__PROBLEM TO SOLVE__
Return, word for word, only the lines of the data below that lie between the line with "3. ✅ **代码实现**: 完整的逐点预测pipeline" and the line with "- alpha: 0.1 → 0.05", those two lines included.

__Saved data entries__
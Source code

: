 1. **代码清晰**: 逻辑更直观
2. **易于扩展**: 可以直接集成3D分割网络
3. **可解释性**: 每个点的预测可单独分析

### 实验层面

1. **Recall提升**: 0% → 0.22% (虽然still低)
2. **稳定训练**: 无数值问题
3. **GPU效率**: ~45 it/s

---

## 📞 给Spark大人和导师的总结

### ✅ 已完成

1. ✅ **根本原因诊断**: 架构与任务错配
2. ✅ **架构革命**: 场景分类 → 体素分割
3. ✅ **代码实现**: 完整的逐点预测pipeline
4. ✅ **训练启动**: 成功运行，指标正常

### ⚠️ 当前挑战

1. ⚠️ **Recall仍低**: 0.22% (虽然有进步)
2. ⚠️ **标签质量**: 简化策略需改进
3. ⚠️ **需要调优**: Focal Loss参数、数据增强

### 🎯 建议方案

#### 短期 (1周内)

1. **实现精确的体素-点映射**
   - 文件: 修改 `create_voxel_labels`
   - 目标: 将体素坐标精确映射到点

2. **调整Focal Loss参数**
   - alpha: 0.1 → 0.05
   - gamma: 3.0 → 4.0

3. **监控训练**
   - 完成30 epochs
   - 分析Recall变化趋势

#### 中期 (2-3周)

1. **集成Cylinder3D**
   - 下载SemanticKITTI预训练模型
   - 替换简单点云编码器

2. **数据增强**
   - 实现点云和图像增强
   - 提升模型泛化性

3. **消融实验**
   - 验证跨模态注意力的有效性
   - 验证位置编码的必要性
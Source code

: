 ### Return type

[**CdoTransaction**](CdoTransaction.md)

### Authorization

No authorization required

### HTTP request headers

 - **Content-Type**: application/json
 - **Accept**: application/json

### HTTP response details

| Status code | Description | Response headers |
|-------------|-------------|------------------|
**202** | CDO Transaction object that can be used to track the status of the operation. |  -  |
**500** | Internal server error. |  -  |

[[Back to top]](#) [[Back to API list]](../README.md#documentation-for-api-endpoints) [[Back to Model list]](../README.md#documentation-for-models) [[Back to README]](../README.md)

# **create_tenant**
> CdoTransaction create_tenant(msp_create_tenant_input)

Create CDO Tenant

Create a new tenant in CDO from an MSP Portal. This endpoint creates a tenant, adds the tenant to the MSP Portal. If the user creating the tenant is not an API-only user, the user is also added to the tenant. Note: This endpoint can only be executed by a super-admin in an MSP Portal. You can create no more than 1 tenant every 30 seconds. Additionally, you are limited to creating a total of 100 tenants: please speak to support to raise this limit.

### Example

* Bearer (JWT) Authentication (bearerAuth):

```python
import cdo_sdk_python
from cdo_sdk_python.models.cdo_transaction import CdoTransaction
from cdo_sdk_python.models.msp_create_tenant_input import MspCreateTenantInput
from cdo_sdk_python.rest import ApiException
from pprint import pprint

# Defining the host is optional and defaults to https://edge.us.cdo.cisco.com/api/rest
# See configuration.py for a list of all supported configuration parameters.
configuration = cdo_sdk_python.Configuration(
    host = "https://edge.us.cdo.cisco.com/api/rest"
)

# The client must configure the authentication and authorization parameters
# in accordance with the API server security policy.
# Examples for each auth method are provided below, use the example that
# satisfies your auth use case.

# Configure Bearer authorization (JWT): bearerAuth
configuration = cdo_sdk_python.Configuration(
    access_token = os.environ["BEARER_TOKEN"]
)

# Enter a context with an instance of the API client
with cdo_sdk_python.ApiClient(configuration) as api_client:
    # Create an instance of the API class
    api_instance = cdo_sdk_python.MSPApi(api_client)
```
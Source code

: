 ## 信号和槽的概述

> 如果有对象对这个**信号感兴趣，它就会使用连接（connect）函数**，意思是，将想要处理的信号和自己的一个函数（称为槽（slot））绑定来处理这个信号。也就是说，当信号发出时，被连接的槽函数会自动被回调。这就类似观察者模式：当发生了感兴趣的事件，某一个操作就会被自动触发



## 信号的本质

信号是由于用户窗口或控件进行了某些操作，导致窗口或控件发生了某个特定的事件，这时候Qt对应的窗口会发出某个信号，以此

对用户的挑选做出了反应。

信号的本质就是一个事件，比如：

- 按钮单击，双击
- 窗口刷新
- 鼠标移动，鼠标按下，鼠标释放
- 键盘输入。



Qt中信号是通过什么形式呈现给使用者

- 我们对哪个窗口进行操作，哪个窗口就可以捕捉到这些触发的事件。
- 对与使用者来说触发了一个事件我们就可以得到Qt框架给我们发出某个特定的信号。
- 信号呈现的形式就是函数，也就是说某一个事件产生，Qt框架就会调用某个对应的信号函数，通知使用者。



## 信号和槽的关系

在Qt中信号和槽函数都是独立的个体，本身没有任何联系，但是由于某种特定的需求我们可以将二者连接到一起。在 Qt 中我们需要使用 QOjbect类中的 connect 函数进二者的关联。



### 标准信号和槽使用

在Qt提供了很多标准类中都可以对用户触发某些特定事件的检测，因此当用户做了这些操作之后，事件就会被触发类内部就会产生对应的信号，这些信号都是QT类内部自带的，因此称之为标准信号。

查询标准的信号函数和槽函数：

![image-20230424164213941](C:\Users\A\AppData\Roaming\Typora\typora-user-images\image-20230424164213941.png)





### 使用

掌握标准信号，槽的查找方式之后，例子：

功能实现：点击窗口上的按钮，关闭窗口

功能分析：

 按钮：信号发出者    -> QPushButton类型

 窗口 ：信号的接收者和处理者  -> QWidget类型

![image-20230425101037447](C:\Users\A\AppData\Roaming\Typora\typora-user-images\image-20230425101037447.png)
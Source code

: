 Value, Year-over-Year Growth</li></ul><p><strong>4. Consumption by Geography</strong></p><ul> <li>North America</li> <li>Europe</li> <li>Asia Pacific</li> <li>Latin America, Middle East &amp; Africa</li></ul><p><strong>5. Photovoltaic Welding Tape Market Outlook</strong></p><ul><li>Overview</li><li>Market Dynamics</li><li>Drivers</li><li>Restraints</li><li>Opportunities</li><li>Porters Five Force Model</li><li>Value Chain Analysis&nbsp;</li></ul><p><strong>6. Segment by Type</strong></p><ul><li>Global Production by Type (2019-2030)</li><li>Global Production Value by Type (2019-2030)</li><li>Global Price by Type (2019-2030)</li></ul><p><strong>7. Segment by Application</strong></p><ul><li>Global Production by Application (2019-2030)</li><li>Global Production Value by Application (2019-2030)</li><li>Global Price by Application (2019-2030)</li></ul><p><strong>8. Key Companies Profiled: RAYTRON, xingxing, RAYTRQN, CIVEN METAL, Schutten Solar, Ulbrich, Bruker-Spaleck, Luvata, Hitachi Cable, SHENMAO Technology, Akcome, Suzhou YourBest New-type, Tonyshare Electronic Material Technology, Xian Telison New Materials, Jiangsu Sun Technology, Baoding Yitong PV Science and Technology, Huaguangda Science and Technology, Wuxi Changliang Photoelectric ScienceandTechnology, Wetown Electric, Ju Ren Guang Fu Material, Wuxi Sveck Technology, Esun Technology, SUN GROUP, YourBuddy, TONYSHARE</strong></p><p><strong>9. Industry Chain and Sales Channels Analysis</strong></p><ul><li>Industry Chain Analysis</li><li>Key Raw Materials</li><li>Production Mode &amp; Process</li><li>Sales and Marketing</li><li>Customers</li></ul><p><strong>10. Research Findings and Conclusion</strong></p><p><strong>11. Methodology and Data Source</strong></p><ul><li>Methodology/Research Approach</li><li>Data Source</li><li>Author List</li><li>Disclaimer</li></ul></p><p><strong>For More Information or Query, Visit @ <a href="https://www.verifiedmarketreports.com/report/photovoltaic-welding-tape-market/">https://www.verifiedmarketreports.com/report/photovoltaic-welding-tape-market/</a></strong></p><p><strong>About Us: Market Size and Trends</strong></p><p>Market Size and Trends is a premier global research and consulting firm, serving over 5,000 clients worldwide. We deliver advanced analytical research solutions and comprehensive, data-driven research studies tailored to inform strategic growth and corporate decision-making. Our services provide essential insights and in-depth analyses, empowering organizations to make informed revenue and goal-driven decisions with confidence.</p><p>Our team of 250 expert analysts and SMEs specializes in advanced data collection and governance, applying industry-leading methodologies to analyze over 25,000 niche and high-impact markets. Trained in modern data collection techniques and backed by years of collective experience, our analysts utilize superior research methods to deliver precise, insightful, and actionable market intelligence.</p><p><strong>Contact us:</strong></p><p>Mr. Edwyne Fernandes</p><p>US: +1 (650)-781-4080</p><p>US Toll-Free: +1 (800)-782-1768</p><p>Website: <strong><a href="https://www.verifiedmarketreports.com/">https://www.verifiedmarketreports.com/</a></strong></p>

__RESULT OF THE TASK__
3. ✅ **代码实现**: 完整的逐点预测pipeline
4. ✅ **训练启动**: 成功运行，指标正常

### ⚠️ 当前挑战

1. ⚠️ **Recall仍低**: 0.22% (虽然有进步)
2. ⚠️ **标签质量**: 简化策略需改进
3. ⚠️ **需要调优**: Focal Loss参数、数据增强

### 🎯 建议方案

#### 短期 (1周内)

1. **实现精确的体素-点映射**
   - 文件: 修改 `create_voxel_labels`
   - 目标: 将体素坐标精确映射到点

2. **调整Focal Loss参数**
   - alpha: 0.1 → 0.05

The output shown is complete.